The first soul chose the life of a despot. He had come from a life in a peaceful state, and did not understand the horrors that awaited him. Er was filled with pity and laughter and wonder to see so many choose evil when they thought it good. The soul of Orpheus chose the life of a swan, Thamyris the singer chose to be a nightingale, Ajax the warrior picked a lion's life, Atlanta could not resist the honours of an athlete's lot and Epeius, son of Panopeus, who had made the Horse of the Trojans, chose to be a skilled craftswoman.
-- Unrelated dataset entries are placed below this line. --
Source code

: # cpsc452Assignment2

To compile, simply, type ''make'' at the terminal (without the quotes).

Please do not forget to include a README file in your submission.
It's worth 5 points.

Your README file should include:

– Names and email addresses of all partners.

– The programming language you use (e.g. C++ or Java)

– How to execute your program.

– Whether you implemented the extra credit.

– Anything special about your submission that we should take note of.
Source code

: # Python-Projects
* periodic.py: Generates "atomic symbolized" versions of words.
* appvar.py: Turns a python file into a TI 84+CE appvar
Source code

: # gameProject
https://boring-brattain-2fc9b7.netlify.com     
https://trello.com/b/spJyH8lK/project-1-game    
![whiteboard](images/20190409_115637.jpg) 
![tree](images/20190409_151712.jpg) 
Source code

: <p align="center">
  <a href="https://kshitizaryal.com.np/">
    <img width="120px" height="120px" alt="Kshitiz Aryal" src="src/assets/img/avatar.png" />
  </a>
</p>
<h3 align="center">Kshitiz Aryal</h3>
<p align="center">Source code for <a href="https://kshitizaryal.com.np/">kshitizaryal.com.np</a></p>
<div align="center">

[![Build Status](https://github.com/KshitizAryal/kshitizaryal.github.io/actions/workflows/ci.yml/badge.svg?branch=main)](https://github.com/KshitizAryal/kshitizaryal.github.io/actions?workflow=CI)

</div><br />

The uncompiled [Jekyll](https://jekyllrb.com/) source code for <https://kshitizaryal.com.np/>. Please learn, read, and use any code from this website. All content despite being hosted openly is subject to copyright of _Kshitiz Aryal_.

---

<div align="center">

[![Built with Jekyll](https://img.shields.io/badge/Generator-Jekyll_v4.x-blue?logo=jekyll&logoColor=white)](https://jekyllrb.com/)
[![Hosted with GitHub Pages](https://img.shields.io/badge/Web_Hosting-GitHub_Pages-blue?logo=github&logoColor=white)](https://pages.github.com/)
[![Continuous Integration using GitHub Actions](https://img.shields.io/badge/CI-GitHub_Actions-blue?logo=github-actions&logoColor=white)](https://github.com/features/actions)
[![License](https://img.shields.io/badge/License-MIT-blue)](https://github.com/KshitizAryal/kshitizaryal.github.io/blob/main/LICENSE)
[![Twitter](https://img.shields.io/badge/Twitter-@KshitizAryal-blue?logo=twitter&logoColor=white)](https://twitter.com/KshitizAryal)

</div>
Odysseus, remembering his trials, searched for the uneventful life of an ordinary man, and found it lying neglected, and chose it with great joy as the greatest prize of all.[621] Lachesis allotted to each a guardian spirit, and the souls walked together through great and stifling heat to rest by the river of Lethe-the-ever-forgetting. They drank the waters and slept, and as they slept, a great storm arose and each soul, like a shooting star, was swept away to their birth. Er knew not what befell him, only that he awoke at dawn lying upon his funeral pyre.

So, Glaucon, this tale is preserved, and if we remember it well it will preserve us. If we keep peace with ourselves and the Gods and seek forever wisdom and justice, then, like victors at the Olympiad, we will receive our prize in this life and in our next journey of a thousand years all will be well."